● **Exercise prompt**:
In the listing below, find each line holding "animations" and copy it.

● **Task data**:
_____

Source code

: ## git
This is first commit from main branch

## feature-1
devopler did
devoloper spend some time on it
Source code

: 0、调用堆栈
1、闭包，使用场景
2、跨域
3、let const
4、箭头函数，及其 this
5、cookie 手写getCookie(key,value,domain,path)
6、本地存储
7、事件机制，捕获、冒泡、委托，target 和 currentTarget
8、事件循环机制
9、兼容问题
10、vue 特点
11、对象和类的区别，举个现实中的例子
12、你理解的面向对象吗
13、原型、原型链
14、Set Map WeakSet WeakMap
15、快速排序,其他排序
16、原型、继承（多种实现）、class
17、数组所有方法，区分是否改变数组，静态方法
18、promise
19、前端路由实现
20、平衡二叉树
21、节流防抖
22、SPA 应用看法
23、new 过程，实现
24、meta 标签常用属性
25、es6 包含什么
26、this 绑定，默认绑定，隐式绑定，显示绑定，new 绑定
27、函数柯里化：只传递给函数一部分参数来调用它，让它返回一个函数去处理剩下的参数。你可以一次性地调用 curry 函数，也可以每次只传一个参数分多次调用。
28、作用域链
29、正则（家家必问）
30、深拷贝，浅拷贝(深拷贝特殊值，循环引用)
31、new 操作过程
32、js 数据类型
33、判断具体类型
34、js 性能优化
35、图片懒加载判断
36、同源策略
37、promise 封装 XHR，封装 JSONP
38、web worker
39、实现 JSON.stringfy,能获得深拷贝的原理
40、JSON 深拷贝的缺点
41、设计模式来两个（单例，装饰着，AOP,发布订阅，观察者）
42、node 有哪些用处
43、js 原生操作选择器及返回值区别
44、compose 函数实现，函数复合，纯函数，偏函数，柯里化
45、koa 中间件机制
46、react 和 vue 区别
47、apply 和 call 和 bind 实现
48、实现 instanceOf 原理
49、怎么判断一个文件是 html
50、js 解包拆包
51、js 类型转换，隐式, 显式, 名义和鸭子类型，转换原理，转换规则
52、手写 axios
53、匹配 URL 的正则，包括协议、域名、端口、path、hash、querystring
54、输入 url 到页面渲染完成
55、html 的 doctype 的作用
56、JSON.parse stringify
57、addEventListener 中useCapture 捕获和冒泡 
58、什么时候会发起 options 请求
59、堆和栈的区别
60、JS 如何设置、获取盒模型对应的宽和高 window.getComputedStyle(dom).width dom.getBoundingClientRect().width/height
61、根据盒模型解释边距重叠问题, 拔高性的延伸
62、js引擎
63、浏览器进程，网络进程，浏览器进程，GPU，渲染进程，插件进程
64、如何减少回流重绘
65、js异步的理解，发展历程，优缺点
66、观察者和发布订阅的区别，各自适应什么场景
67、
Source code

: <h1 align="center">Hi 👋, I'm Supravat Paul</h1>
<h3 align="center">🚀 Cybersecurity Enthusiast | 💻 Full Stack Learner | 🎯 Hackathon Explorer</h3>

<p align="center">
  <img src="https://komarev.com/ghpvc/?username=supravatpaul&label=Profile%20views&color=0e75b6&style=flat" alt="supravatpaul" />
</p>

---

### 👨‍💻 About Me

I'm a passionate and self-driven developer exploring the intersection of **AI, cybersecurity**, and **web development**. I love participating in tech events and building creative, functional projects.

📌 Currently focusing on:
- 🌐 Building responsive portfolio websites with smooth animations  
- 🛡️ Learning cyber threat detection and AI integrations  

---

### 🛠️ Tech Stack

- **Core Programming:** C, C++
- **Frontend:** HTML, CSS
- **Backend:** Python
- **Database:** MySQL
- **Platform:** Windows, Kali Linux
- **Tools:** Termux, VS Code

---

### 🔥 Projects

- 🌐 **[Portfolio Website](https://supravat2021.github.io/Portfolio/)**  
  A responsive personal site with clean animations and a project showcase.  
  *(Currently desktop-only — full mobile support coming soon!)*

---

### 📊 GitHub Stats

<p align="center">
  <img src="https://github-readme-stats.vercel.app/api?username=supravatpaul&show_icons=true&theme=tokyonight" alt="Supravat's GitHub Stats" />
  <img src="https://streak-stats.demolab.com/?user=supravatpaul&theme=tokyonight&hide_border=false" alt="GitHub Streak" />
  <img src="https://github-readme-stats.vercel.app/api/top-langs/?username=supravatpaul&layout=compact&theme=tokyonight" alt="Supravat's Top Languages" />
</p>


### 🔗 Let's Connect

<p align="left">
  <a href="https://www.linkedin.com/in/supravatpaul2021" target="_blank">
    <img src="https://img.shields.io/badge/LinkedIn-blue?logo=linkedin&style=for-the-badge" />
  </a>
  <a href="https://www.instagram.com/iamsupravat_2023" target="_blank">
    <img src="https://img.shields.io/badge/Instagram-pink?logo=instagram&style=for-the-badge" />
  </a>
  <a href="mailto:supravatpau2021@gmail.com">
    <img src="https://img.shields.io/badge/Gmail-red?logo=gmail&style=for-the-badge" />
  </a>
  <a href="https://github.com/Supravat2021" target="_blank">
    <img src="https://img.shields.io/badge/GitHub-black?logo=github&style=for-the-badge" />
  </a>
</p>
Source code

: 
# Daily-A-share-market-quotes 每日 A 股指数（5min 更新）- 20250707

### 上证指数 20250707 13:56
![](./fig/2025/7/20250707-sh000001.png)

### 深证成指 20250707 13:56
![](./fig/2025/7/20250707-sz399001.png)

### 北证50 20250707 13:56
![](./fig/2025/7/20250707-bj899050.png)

_____

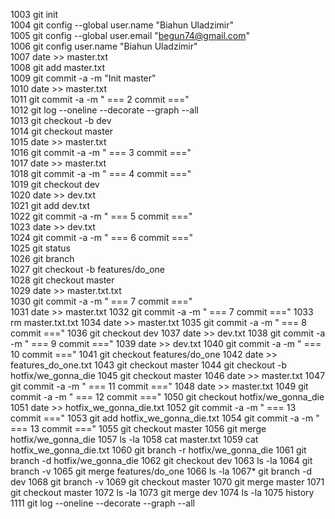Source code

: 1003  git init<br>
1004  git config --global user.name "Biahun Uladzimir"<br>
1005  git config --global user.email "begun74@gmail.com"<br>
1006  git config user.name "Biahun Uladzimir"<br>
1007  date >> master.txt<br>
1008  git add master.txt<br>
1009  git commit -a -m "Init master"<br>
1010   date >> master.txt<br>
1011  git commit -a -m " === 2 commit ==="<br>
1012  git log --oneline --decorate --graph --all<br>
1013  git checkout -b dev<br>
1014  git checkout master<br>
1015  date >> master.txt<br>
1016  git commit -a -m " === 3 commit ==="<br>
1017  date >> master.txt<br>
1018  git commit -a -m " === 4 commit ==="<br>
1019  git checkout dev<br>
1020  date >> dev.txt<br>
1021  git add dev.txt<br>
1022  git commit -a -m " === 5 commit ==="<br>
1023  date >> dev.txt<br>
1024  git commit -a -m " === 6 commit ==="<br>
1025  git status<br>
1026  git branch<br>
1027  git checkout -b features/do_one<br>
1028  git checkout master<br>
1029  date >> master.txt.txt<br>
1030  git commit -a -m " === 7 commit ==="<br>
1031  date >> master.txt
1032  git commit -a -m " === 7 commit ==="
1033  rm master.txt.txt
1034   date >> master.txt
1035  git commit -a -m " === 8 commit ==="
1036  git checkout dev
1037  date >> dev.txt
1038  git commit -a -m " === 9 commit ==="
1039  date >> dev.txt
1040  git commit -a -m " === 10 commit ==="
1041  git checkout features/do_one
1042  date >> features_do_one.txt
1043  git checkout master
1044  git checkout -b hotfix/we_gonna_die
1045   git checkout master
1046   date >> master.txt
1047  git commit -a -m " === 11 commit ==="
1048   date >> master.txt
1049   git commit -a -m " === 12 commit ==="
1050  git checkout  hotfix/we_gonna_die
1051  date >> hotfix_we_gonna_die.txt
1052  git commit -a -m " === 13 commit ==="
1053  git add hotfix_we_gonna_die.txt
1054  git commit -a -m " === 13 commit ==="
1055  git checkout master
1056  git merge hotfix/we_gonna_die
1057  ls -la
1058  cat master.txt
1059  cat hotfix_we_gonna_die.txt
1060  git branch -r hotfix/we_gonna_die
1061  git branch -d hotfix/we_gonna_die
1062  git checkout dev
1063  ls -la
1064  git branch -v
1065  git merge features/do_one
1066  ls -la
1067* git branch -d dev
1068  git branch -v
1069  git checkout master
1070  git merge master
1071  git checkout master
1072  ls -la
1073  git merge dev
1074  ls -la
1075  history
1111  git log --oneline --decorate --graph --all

_____

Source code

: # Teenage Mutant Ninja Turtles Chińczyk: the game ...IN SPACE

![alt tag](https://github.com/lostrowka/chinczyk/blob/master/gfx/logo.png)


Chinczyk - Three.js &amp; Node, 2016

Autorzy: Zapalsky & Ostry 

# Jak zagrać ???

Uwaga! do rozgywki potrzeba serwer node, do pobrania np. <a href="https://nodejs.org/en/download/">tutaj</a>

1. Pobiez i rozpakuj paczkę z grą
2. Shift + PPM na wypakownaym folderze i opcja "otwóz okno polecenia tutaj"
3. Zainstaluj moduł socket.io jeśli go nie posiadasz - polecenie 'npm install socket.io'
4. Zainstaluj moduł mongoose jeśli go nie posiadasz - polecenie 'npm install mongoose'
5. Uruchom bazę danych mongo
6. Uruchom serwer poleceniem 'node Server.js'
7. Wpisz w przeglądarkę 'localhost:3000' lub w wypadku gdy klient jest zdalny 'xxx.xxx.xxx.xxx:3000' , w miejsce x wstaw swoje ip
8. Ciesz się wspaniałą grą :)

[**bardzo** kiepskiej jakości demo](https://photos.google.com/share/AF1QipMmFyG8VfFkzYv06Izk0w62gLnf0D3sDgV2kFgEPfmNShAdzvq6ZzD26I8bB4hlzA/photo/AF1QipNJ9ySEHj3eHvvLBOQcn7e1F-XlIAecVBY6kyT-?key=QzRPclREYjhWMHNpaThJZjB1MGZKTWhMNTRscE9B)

_____

● **Problem solution**:
- 🌐 Building responsive portfolio websites with smooth animations  
  A responsive personal site with clean animations and a project showcase.  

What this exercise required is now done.